──────── Data excerpts

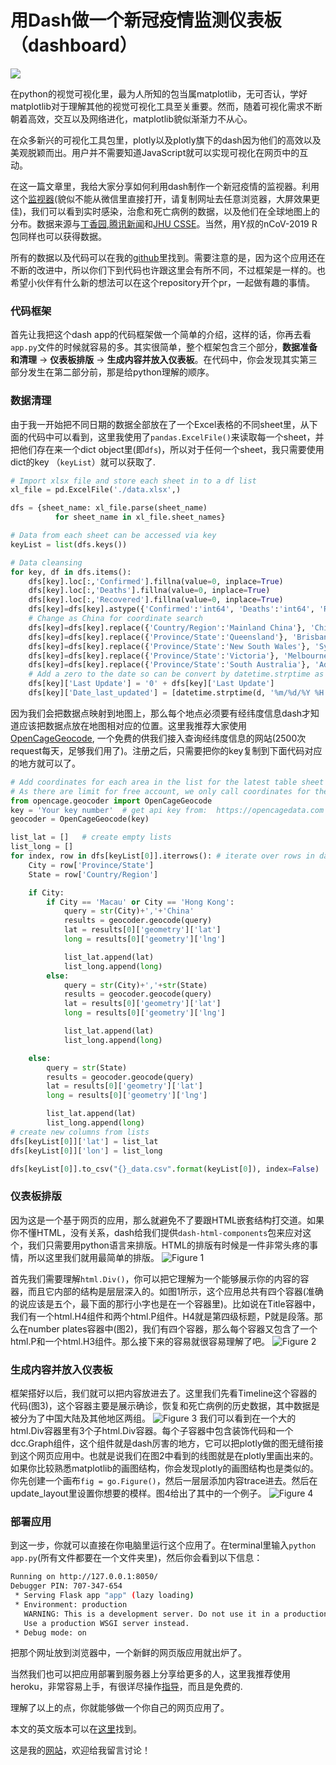 # 用Dash做一个新冠疫情监测仪表板（dashboard）

![](./featured.gif)

在python的视觉可视化里，最为人所知的包当属matplotlib，无可否认，学好matplotlib对于理解其他的视觉可视化工具至关重要。然而，随着可视化需求不断朝着高效，交互以及网络进化，matplotlib貌似渐渐力不从心。

在众多新兴的可视化工具包里，plotly以及plotly旗下的dash因为他们的高效以及美观脱颖而出。用户并不需要知道JavaScript就可以实现可视化在网页中的互动。

在这一篇文章里，我给大家分享如何利用dash制作一个新冠疫情的监视器。利用这个[监视器](https://dash-coronavirus-2020.herokuapp.com/)(貌似不能从微信里直接打开，请复制网址去任意浏览器，大屏效果更佳)，我们可以看到实时感染，治愈和死亡病例的数据，以及他们在全球地图上的分布。数据来源与[丁香园](https://ncov.dxy.cn/ncovh5/view/pneumonia?scene=2&clicktime=1579582238&enterid=1579582238&from=singlemessage&isappinstalled=0),[腾讯新闻](https://news.qq.com//zt2020/page/feiyan.htm#charts)和[JHU CSSE](https://docs.google.com/spreadsheets/d/1yZv9w9zRKwrGTaR-YzmAqMefw4wMlaXocejdxZaTs6w/htmlview?usp=sharing&sle=true#)。当然，用Y叔的nCoV-2019 R包同样也可以获得数据。

所有的数据以及代码可以在我的[github](https://github.com/Perishleaf/data-visualisation-scripts/tree/master/dash-2019-coronavirus)里找到。需要注意的是，因为这个应用还在不断的改进中，所以你们下到代码也许跟这里会有所不同，不过框架是一样的。也希望小伙伴有什么新的想法可以在这个repository开个pr，一起做有趣的事情。

### 代码框架
首先让我把这个dash app的代码框架做一个简单的介绍，这样的话，你再去看`app.py`文件的时候就容易的多。其实很简单，整个框架包含三个部分，**数据准备和清理** -> **仪表板排版** -> **生成内容并放入仪表板**。在代码中，你会发现其实第三部分发生在第二部分前，那是给python理解的顺序。

### 数据清理
由于我一开始把不同日期的数据全部放在了一个Excel表格的不同sheet里，从下面的代码中可以看到，这里我使用了`pandas.ExcelFile()`来读取每一个sheet，并把他们存在来一个dict object里(即`dfs`)，所以对于任何一个sheet，我只需要使用dict的key （`keyList`）就可以获取了.
```python
# Import xlsx file and store each sheet in to a df list
xl_file = pd.ExcelFile('./data.xlsx',)

dfs = {sheet_name: xl_file.parse(sheet_name) 
          for sheet_name in xl_file.sheet_names}

# Data from each sheet can be accessed via key
keyList = list(dfs.keys())

# Data cleansing
for key, df in dfs.items():
    dfs[key].loc[:,'Confirmed'].fillna(value=0, inplace=True)
    dfs[key].loc[:,'Deaths'].fillna(value=0, inplace=True)
    dfs[key].loc[:,'Recovered'].fillna(value=0, inplace=True)
    dfs[key]=dfs[key].astype({'Confirmed':'int64', 'Deaths':'int64', 'Recovered':'int64'})
    # Change as China for coordinate search
    dfs[key]=dfs[key].replace({'Country/Region':'Mainland China'}, 'China')
    dfs[key]=dfs[key].replace({'Province/State':'Queensland'}, 'Brisbane')
    dfs[key]=dfs[key].replace({'Province/State':'New South Wales'}, 'Sydney')
    dfs[key]=dfs[key].replace({'Province/State':'Victoria'}, 'Melbourne')
    dfs[key]=dfs[key].replace({'Province/State':'South Australia'}, 'Adelaide')
    # Add a zero to the date so can be convert by datetime.strptime as 0-padded date
    dfs[key]['Last Update'] = '0' + dfs[key]['Last Update']
    dfs[key]['Date_last_updated'] = [datetime.strptime(d, '%m/%d/%Y %H:%M') for d in dfs[key]['Last Update']]
```
因为我们会把数据点映射到地图上，那么每个地点必须要有经纬度信息dash才知道应该把数据点放在地图相对应的位置。这里我推荐大家使用[OpenCageGeocode](https://opencagedata.com/), 一个免费的供我们接入查询经纬度信息的网站(2500次request每天，足够我们用了)。注册之后，只需要把你的key复制到下面代码对应的地方就可以了。

```python
# Add coordinates for each area in the list for the latest table sheet
# As there are limit for free account, we only call coordinates for the latest table sheet
from opencage.geocoder import OpenCageGeocode
key = 'Your key number'  # get api key from:  https://opencagedata.com
geocoder = OpenCageGeocode(key)

list_lat = []   # create empty lists
list_long = []    
for index, row in dfs[keyList[0]].iterrows(): # iterate over rows in dataframe
    City = row['Province/State']
    State = row['Country/Region']

    if City:
        if City == 'Macau' or City == 'Hong Kong':
            query = str(City)+','+'China'
            results = geocoder.geocode(query)   
            lat = results[0]['geometry']['lat']
            long = results[0]['geometry']['lng']

            list_lat.append(lat)
            list_long.append(long)
        else:
            query = str(City)+','+str(State)
            results = geocoder.geocode(query)   
            lat = results[0]['geometry']['lat']
            long = results[0]['geometry']['lng']

            list_lat.append(lat)
            list_long.append(long)

    else:
        query = str(State)
        results = geocoder.geocode(query)   
        lat = results[0]['geometry']['lat']
        long = results[0]['geometry']['lng']

        list_lat.append(lat)
        list_long.append(long)
# create new columns from lists    
dfs[keyList[0]]['lat'] = list_lat   
dfs[keyList[0]]['lon'] = list_long

dfs[keyList[0]].to_csv("{}_data.csv".format(keyList[0]), index=False)
```

### 仪表板排版
因为这是一个基于网页的应用，那么就避免不了要跟HTML嵌套结构打交道。如果你不懂HTML，没有关系，dash给我们提供`dash-html-components`包来应对这个，我们只需要用python语言来排版。HTML的排版有时候是一件非常头疼的事情，所以这里我们就用最简单的排版。
![Figure 1](./Figure1.png)

首先我们需要理解`html.Div()`，你可以把它理解为一个能够展示你的内容的容器，而且它内部的结构是层层深入的。如图1所示，这个应用总共有四个容器(准确的说应该是五个，最下面的那行小字也是在一个容器里)。比如说在Title容器中，我们有一个html.H4组件和两个html.P组件。H4就是第四级标题，P就是段落。那么在number plates容器中(图2)，我们有四个容器，那么每个容器又包含了一个html.P和一个html.H3组件。那么接下来的容易就很容易理解了吧。
![Figure 2](./Figure2.png)

### 生成内容并放入仪表板

框架搭好以后，我们就可以把内容放进去了。这里我们先看Timeline这个容器的代码(图3)，这个容器主要是展示确诊，恢复和死亡病例的历史数据，其中数据是被分为了中国大陆及其他地区两组。
![Figure 3](./Figure3.png)
我们可以看到在一个大的html.Div容器里有3个子html.Div容器。每个子容器中包含装饰代码和一个dcc.Graph组件，这个组件就是dash厉害的地方，它可以把plotly做的图无缝衔接到这个网页应用中。也就是说我们在图2中看到的线图就是在plotly里画出来的。如果你比较熟悉matplotlib的画图结构，你会发现plotly的画图结构也是类似的。你先创建一个画布`fig = go.Figure()`，然后一层层添加内容trace进去。然后在update_layout里设置你想要的模样。图4给出了其中的一个例子。
![Figure 4](./Figure4.png)

### 部署应用
到这一步，你就可以直接在你电脑里运行这个应用了。在terminal里输入`python app.py`(所有文件都要在一个文件夹里)，然后你会看到以下信息：
```bash
Running on http://127.0.0.1:8050/
Debugger PIN: 707-347-654
 * Serving Flask app "app" (lazy loading)
 * Environment: production
   WARNING: This is a development server. Do not use it in a production deployment.
   Use a production WSGI server instead.
 * Debug mode: on
```
把那个网址放到浏览器中，一个新鲜的网页版应用就出炉了。

当然我们也可以把应用部署到服务器上分享给更多的人，这里我推荐使用heroku，非常容易上手，有很详尽操作[指导](https://devcenter.heroku.com/articles/getting-started-with-python)，而且是免费的.

理解了以上的点，你就能够做一个你自己的网页应用了。

本文的英文版本可以在[这里](https://towardsdatascience.com/build-a-dashboard-to-track-the-spread-of-coronavirus-using-dash-90364f016764)找到。

这是我的[网站](https://junye0798.com/)，欢迎给我留言讨论！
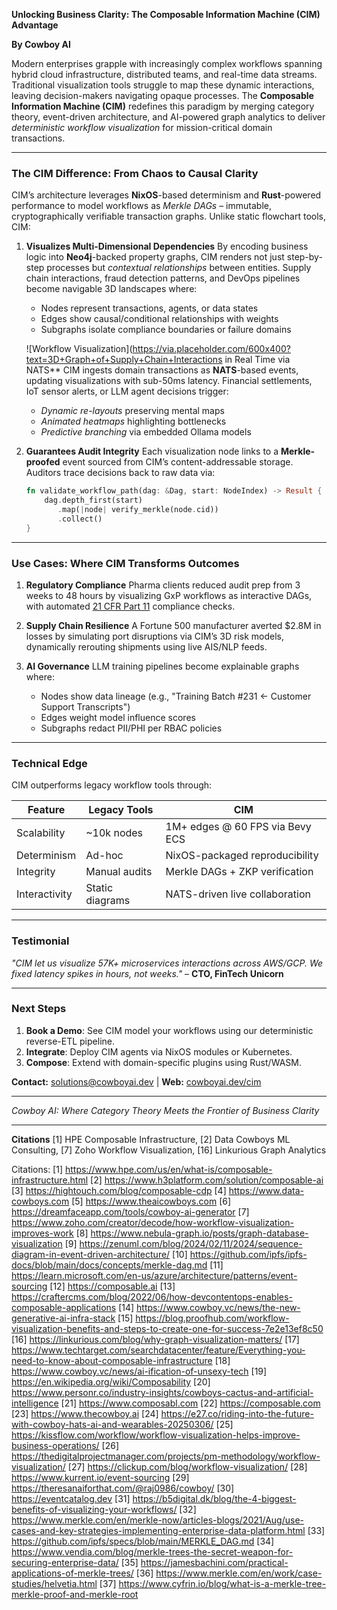 **Unlocking Business Clarity: The Composable Information Machine (CIM) Advantage**

**By Cowboy AI**

Modern enterprises grapple with increasingly complex workflows spanning hybrid cloud infrastructure, distributed teams, and real-time data streams. Traditional visualization tools struggle to map these dynamic interactions, leaving decision-makers navigating opaque processes. The **Composable Information Machine (CIM)** redefines this paradigm by merging category theory, event-driven architecture, and AI-powered graph analytics to deliver *deterministic workflow visualization* for mission-critical domain transactions.

---

### **The CIM Difference: From Chaos to Causal Clarity**

CIM’s architecture leverages **NixOS**-based determinism and **Rust**-powered performance to model workflows as *Merkle DAGs* – immutable, cryptographically verifiable transaction graphs. Unlike static flowchart tools, CIM:

1. **Visualizes Multi-Dimensional Dependencies**
   By encoding business logic into **Neo4j**-backed property graphs, CIM renders not just step-by-step processes but *contextual relationships* between entities. Supply chain interactions, fraud detection patterns, and DevOps pipelines become navigable 3D landscapes where:
   - Nodes represent transactions, agents, or data states
   - Edges show causal/conditional relationships with weights
   - Subgraphs isolate compliance boundaries or failure domains

   ![Workflow Visualization](https://via.placeholder.com/600x400?text=3D+Graph+of+Supply+Chain+Interactions in Real Time via NATS**
   CIM ingests domain transactions as **NATS**-based events, updating visualizations with sub-50ms latency. Financial settlements, IoT sensor alerts, or LLM agent decisions trigger:
   - *Dynamic re-layouts* preserving mental maps
   - *Animated heatmaps* highlighting bottlenecks
   - *Predictive branching* via embedded Ollama models

3. **Guarantees Audit Integrity**
   Each visualization node links to a **Merkle-proofed** event sourced from CIM’s content-addressable storage. Auditors trace decisions back to raw data via:
   ```rust
   fn validate_workflow_path(dag: &Dag, start: NodeIndex) -> Result {
       dag.depth_first(start)
          .map(|node| verify_merkle(node.cid))
          .collect()
   }
   ```

---

### **Use Cases: Where CIM Transforms Outcomes**

1. **Regulatory Compliance**
   Pharma clients reduced audit prep from 3 weeks to 48 hours by visualizing GxP workflows as interactive DAGs, with automated [21 CFR Part 11](https://www.fda.gov) compliance checks.

2. **Supply Chain Resilience**
   A Fortune 500 manufacturer averted $2.8M in losses by simulating port disruptions via CIM’s 3D risk models, dynamically rerouting shipments using live AIS/NLP feeds.

3. **AI Governance**
   LLM training pipelines become explainable graphs where:
   - Nodes show data lineage (e.g., "Training Batch #231 ← Customer Support Transcripts")
   - Edges weight model influence scores
   - Subgraphs redact PII/PHI per RBAC policies

---

### **Technical Edge**

CIM outperforms legacy workflow tools through:

| **Feature**               | **Legacy Tools**          | **CIM**                          |
|---------------------------|---------------------------|-----------------------------------|
| Scalability               | ~10k nodes                | 1M+ edges @ 60 FPS via Bevy ECS  |
| Determinism               | Ad-hoc                    | NixOS-packaged reproducibility   |
| Integrity                 | Manual audits             | Merkle DAGs + ZKP verification   |
| Interactivity             | Static diagrams           | NATS-driven live collaboration   |

---

### **Testimonial**
*"CIM let us visualize 57K+ microservices interactions across AWS/GCP. We fixed latency spikes in hours, not weeks."*
– **CTO, FinTech Unicorn**

---

### **Next Steps**

1. **Book a Demo**: See CIM model your workflows using our deterministic reverse-ETL pipeline.
2. **Integrate**: Deploy CIM agents via NixOS modules or Kubernetes.
3. **Compose**: Extend with domain-specific plugins using Rust/WASM.

**Contact:** solutions@cowboyai.dev | **Web:** [cowboyai.dev/cim](https://cowboyai.dev/cim)

---

*Cowboy AI: Where Category Theory Meets the Frontier of Business Clarity*

---
**Citations**
[1] HPE Composable Infrastructure,
[2] Data Cowboys ML Consulting, [7] Zoho Workflow Visualization, [16] Linkurious Graph Analytics

Citations:
[1] https://www.hpe.com/us/en/what-is/composable-infrastructure.html
[2] https://www.h3platform.com/solution/composable-ai
[3] https://hightouch.com/blog/composable-cdp
[4] https://www.data-cowboys.com
[5] https://www.theaicowboys.com
[6] https://dreamfaceapp.com/tools/cowboy-ai-generator
[7] https://www.zoho.com/creator/decode/how-workflow-visualization-improves-work
[8] https://www.nebula-graph.io/posts/graph-database-visualization
[9] https://zenuml.com/blog/2024/02/11/2024/sequence-diagram-in-event-driven-architecture/
[10] https://github.com/ipfs/ipfs-docs/blob/main/docs/concepts/merkle-dag.md
[11] https://learn.microsoft.com/en-us/azure/architecture/patterns/event-sourcing
[12] https://composable.ai
[13] https://craftercms.com/blog/2022/06/how-devcontentops-enables-composable-applications
[14] https://www.cowboy.vc/news/the-new-generative-ai-infra-stack
[15] https://blog.proofhub.com/workflow-visualization-benefits-and-steps-to-create-one-for-success-7e2e13ef8c50
[16] https://linkurious.com/blog/why-graph-visualization-matters/
[17] https://www.techtarget.com/searchdatacenter/feature/Everything-you-need-to-know-about-composable-infrastructure
[18] https://www.cowboy.vc/news/ai-ification-of-unsexy-tech
[19] https://en.wikipedia.org/wiki/Composability
[20] https://www.personr.co/industry-insights/cowboys-cactus-and-artificial-intelligence
[21] https://www.composabl.com
[22] https://composable.com
[23] https://www.thecowboy.ai
[24] https://e27.co/riding-into-the-future-with-cowboy-hats-ai-and-wearables-20250306/
[25] https://kissflow.com/workflow/workflow-visualization-helps-improve-business-operations/
[26] https://thedigitalprojectmanager.com/projects/pm-methodology/workflow-visualization/
[27] https://clickup.com/blog/workflow-visualization/
[28] https://www.kurrent.io/event-sourcing
[29] https://theresanaiforthat.com/@raj0986/cowboy/
[30] https://eventcatalog.dev
[31] https://b5digital.dk/blog/the-4-biggest-benefits-of-visualizing-your-workflows/
[32] https://www.merkle.com/en/merkle-now/articles-blogs/2021/Aug/use-cases-and-key-strategies-implementing-enterprise-data-platform.html
[33] https://github.com/ipfs/specs/blob/main/MERKLE_DAG.md
[34] https://www.vendia.com/blog/merkle-trees-the-secret-weapon-for-securing-enterprise-data/
[35] https://jamesbachini.com/practical-applications-of-merkle-trees/
[36] https://www.merkle.com/en/work/case-studies/helvetia.html
[37] https://www.cyfrin.io/blog/what-is-a-merkle-tree-merkle-proof-and-merkle-root
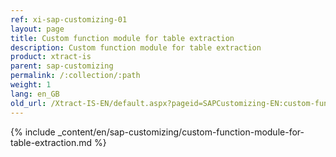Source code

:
 ```yaml
---
ref: xi-sap-customizing-01
layout: page
title: Custom function module for table extraction
description: Custom function module for table extraction
product: xtract-is
parent: sap-customizing
permalink: /:collection/:path
weight: 1
lang: en_GB
old_url: /Xtract-IS-EN/default.aspx?pageid=SAPCustomizing-EN:custom-function-module-for-table-compression
---
```

{% include _content/en/sap-customizing/custom-function-module-for-table-extraction.md  %}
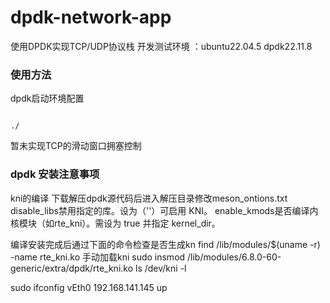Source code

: # dpdk-network-app
使用DPDK实现TCP/UDP协议栈
开发测试环境 ：ubuntu22.04.5  dpdk22.11.8

### 使用方法
dpdk启动环境配置
``` 

./
```

暂未实现TCP的滑动窗口拥塞控制
 
### dpdk 安装注意事项
kni的编译
下载解压dpdk源代码后进入解压目录修改meson_ontions.txt
disable_libs禁用指定的库。设为（''）可启用 KNI。
enable_kmods是否编译内核模块（如rte_kni）。需设为 true 并指定 kernel_dir。

编译安装完成后通过下面的命令检查是否生成kn
find /lib/modules/$(uname -r) -name rte_kni.ko
手动加载kni
sudo insmod /lib/modules/6.8.0-60-generic/extra/dpdk/rte_kni.ko
ls /dev/kni -l

sudo ifconfig vEth0 192.168.141.145 up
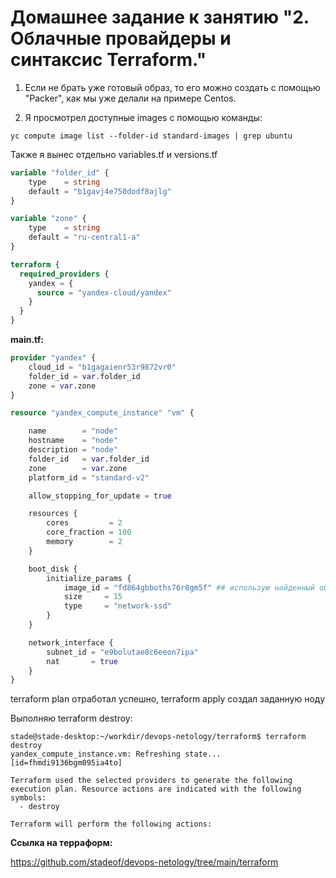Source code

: # Домашнее задание к занятию "2. Облачные провайдеры и синтаксис Terraform."


1. Если не брать уже готовый образ, то его можно создать с помощью "Packer", как мы уже делали на примере Centos.

2. Я просмотрел доступные images с помощью команды:

```
yc compute image list --folder-id standard-images | grep ubuntu
```
Также я вынес отдельно variables.tf и versions.tf 

```terraform
variable "folder_id" {
    type    = string 
    default = "b1gavj4e750dodf8ajlg"
}

variable "zone" {
    type    = string
    default = "ru-central1-a"
}
```
```terraform
terraform {
  required_providers {
    yandex = {
      source = "yandex-cloud/yandex"
    }
  }
}
```
**main.tf:** 
```terraform
provider "yandex" {
    cloud_id = "b1gagaienr53r9872vr0"
    folder_id = var.folder_id
    zone = var.zone
}

resource "yandex_compute_instance" "vm" {

    name        = "node"
    hostname    = "node"
    description = "node"
    folder_id   = var.folder_id
    zone        = var.zone
    platform_id = "standard-v2"

    allow_stopping_for_update = true

    resources {
        cores         = 2
        core_fraction = 100
        memory        = 2
    }

    boot_disk {
        initialize_params {
            image_id = "fd864gbboths76r8gm5f" ## использую найденный образ ubuntu
            size     = 15 
            type     = "network-ssd"
        }
    }

    network_interface {
        subnet_id = "e9bolutae8c6eeon7ipa"
        nat       = true 
    }
}
```

terraform plan отработал успешно, terraform apply создал заданную ноду

Выполняю terraform destroy:

```
stade@stade-desktop:~/workdir/devops-netology/terraform$ terraform destroy
yandex_compute_instance.vm: Refreshing state... [id=fhmdi9136bgm095ia4to]

Terraform used the selected providers to generate the following execution plan. Resource actions are indicated with the following symbols:
  - destroy

Terraform will perform the following actions:
```
**Ссылка на терраформ:**

https://github.com/stadeof/devops-netology/tree/main/terraform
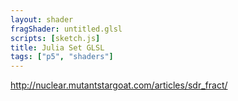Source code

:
 ```yaml
---
layout: shader
fragShader: untitled.glsl
scripts: [sketch.js]
title: Julia Set GLSL
tags: ["p5", "shaders"]    
---
```


<http://nuclear.mutantstargoat.com/articles/sdr_fract/>

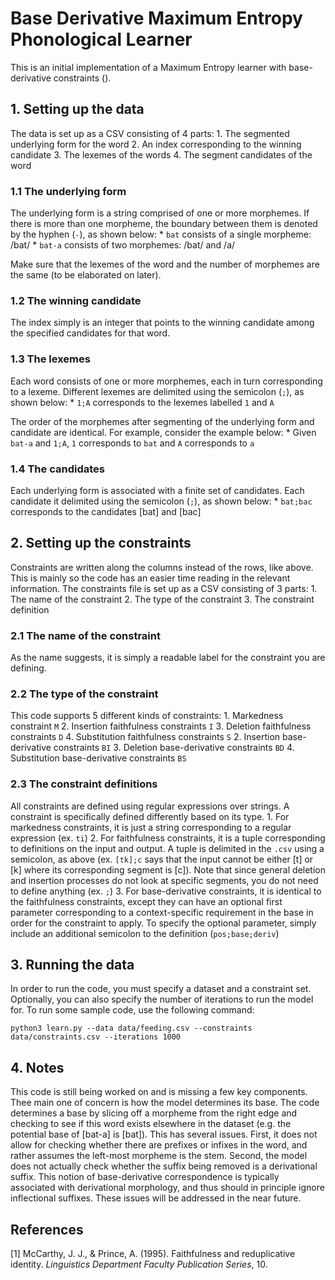 # Base Derivative Maximum Entropy Phonological Learner
This is an initial implementation of a Maximum Entropy learner with base-derivative constraints ().

## 1. Setting up the data
The data is set up as a CSV consisting of 4 parts:
    1. The segmented underlying form for the word
    2. An index corresponding to the winning candidate
    3. The lexemes of the words
    4. The segment candidates of the word

### 1.1 The underlying form
The underlying form is a string comprised of one or more morphemes. If there is more than one morpheme, the boundary between them is denoted by the hyphen (```-```), as shown below:
    * ```bat``` consists of a single morpheme: /bat/
    * ```bat-a``` consists of two morphemes: /bat/ and /a/

Make sure that the lexemes of the word and the number of morphemes are the same (to be elaborated on later).

### 1.2 The winning candidate
The index simply is an integer that points to the winning candidate among the specified candidates for that word.

### 1.3 The lexemes
Each word consists of one or more morphemes, each in turn corresponding to a lexeme. Different lexemes are delimited using the semicolon (```;```), as shown below:
    * ```1;A``` corresponds to the lexemes labelled ```1``` and ```A```

The order of the morphemes after segmenting of the underlying form and candidate are identical. For example, consider the example below:
    * Given ```bat-a``` and ```1;A```, ```1``` corresponds to ```bat``` and ```A``` corresponds to ```a```

### 1.4 The candidates
Each underlying form is associated with a finite set of candidates. Each candidate it delimited using the semicolon (```;```), as shown below:
    * ```bat;bac``` corresponds to the candidates [bat] and [bac]

## 2. Setting up the constraints
Constraints are written along the columns instead of the rows, like above. This is mainly so the code has an easier time reading in the relevant information. The constraints file is set up as a CSV consisting of 3 parts:
    1. The name of the constraint
    2. The type of the constraint
    3. The constraint definition

### 2.1 The name of the constraint
As the name suggests, it is simply a readable label for the constraint you are defining.

### 2.2 The type of the constraint
This code supports 5 different kinds of constraints:
    1. Markedness constraint ```M```
    2. Insertion faithfulness constraints ```I```
    3. Deletion faithfulness constraints ```D```
    4. Substitution faithfulness constraints ```S```
    2. Insertion base-derivative constraints ```BI```
    3. Deletion base-derivative constraints ```BD```
    4. Substitution base-derivative constraints ```BS```

### 2.3 The constraint definitions
All constraints are defined using regular expressions over strings. A constraint is specifically defined differently based on its type.
    1. For markedness constraints, it is just a string corresponding to a regular expression (ex. ```ti```)
    2. For faithfulness constraints, it is a tuple corresponding to definitions on the input and output. A tuple is delimited in the ```.csv``` using a semicolon, as above (ex. ```[tk];c``` says that the input cannot be either [t] or [k] where its corresponding segment is [c]). Note that since general deletion and insertion processes do not look at specific segments, you do not need to define anything (ex. ```;```)
    3. For base-derivative constraints, it is identical to the faithfulness constraints, except they can have an optional first parameter corresponding to a context-specific requirement in the base in order for the constraint to apply. To specify the optional parameter, simply include an additional semicolon to the definition (```pos;base;deriv```)

## 3. Running the data
In order to run the code, you must specify a dataset and a constraint set. Optionally, you can also specify the number of iterations to run the model for. To run some sample code, use the following command:
```
python3 learn.py --data data/feeding.csv --constraints data/constraints.csv --iterations 1000
```

## 4. Notes
This code is still being worked on and is missing a few key components. Thee main one of concern is how the model determines its base. The code determines a base by slicing off a morpheme from the right edge and checking to see if this word exists elsewhere in the dataset (e.g. the potential base of [bat-a] is [bat]). This has several issues. First, it does not allow for checking whether there are prefixes or infixes in the word, and rather assumes the left-most morpheme is the stem. Second, the model does not actually check whether the suffix being removed is a derivational suffix. This notion of base-derivative correspondence is typically associated with derivational morphology, and thus should in principle ignore inflectional suffixes. These issues will be addressed in the near future.

## References
<a id="1">[1]</a> McCarthy, J. J., & Prince, A. (1995). Faithfulness and reduplicative identity. *Linguistics Department Faculty Publication Series*, 10.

────────────────

* Problem statement
State the number of lines in the data that carry "inplace", and add nothing to it.

* Final answer
3